*** RECORDS SUPPLIED Section Begins ***

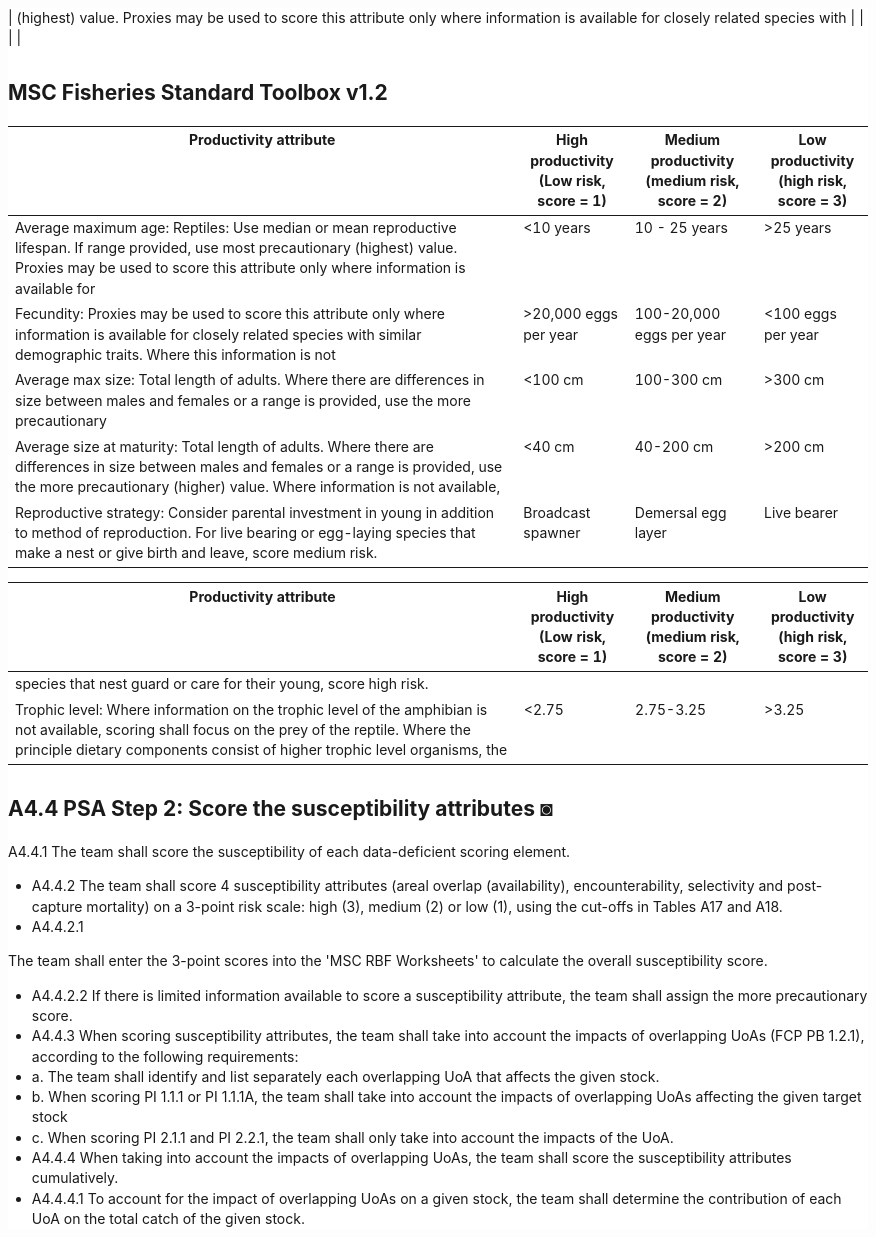 | (highest) value.   Proxies may be used to score  this attribute only where  information is available for  closely related species with |                                             |                                                   |                                             |

## MSC Fisheries Standard Toolbox v1.2

| Productivity attribute                                                                                                                                                                                                           | High productivity  (Low risk, score =  1)   | Medium  productivity  (medium risk,  score = 2)   | Low productivity  (high risk, score =  3)   |
|----------------------------------------------------------------------------------------------------------------------------------------------------------------------------------------------------------------------------------|---------------------------------------------|---------------------------------------------------|---------------------------------------------|
| Average maximum age:   Reptiles: Use median or mean  reproductive lifespan. If range  provided, use most  precautionary (highest) value.   Proxies may be used to score  this attribute only where  information is available for | &lt;10 years                                   | 10 - 25 years                                     | &gt;25 years                                   |
| Fecundity:   Proxies may be used to score  this attribute only where  information is available for  closely related species with  similar demographic traits.  Where this information is not                                     | &gt;20,000 eggs per  year                      | 100-20,000 eggs  per year                         | &lt;100 eggs per year                          |
| Average max size:  Total length of adults.   Where there are differences in  size between males and  females or a range is provided,  use the more precautionary                                                                 | &lt;100 cm                                     | 100-300 cm                                        | &gt;300 cm                                     |
| Average size at maturity:  Total length of adults.   Where there are differences in  size between males and  females or a range is provided,  use the more precautionary  (higher) value. Where  information is not available,   | &lt;40 cm                                      | 40-200 cm                                         | &gt;200 cm                                     |
| Reproductive strategy:   Consider parental investment  in young in addition to method  of reproduction. For live  bearing or egg-laying species  that make a nest or give birth  and leave, score medium risk.                   | Broadcast spawner                           | Demersal egg layer                                | Live bearer                                 |

| Productivity attribute                                                                                                                                                                                                                 | High productivity  (Low risk, score =  1)   | Medium  productivity  (medium risk,  score = 2)   | Low productivity  (high risk, score =  3)   |
|----------------------------------------------------------------------------------------------------------------------------------------------------------------------------------------------------------------------------------------|---------------------------------------------|---------------------------------------------------|---------------------------------------------|
| species that nest guard or care  for their young, score high risk.                                                                                                                                                                     |                                             |                                                   |                                             |
| Trophic level:   Where information on the  trophic level of the amphibian  is not available, scoring shall  focus on the prey of the reptile.  Where the principle dietary  components consist of higher  trophic level organisms, the | &lt;2.75                                       | 2.75-3.25                                         | &gt;3.25                                       |

## A4.4 PSA Step 2: Score the susceptibility attributes ◙

A4.4.1 The team shall score the susceptibility of each data-deficient scoring element.

- A4.4.2 The team shall score 4 susceptibility attributes (areal overlap (availability), encounterability, selectivity and post-capture mortality) on a 3-point risk scale: high (3), medium (2) or low (1), using the cut-offs in Tables A17 and A18.
- A4.4.2.1

The team shall enter the 3-point scores into the 'MSC RBF Worksheets' to calculate the overall susceptibility score.

- A4.4.2.2 If there is limited information available to score a susceptibility attribute, the team shall assign the more precautionary score.
- A4.4.3 When scoring susceptibility attributes, the team shall take into account the impacts of overlapping UoAs (FCP PB 1.2.1), according to the following requirements:
- a. The team shall identify and list separately each overlapping UoA that affects the given stock.
- b. When scoring PI 1.1.1 or PI 1.1.1A, the team shall take into account the impacts of overlapping UoAs affecting the given target stock
- c. When scoring PI 2.1.1 and PI 2.2.1, the team shall only take into account the impacts of the UoA.
- A4.4.4 When taking into account the impacts of overlapping UoAs, the team shall score the susceptibility attributes cumulatively.
- A4.4.4.1 To account for the impact of overlapping UoAs on a given stock, the team shall determine the contribution of each UoA on the total catch of the given stock.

*** RECORDS SUPPLIED Section Ends ***

* _PROBLEM DETAILS_: Reproduce each line from the records that contains the word "adults".

* _ANSWER_:
| Average max size:  Total length of adults.   Where there are differences in  size between males and  females or a range is provided,  use the more precautionary                                                                 | &lt;100 cm                                     | 100-300 cm                                        | &gt;300 cm                                     |
| Average size at maturity:  Total length of adults.   Where there are differences in  size between males and  females or a range is provided,  use the more precautionary  (higher) value. Where  information is not available,   | &lt;40 cm                                      | 40-200 cm                                         | &gt;200 cm                                     |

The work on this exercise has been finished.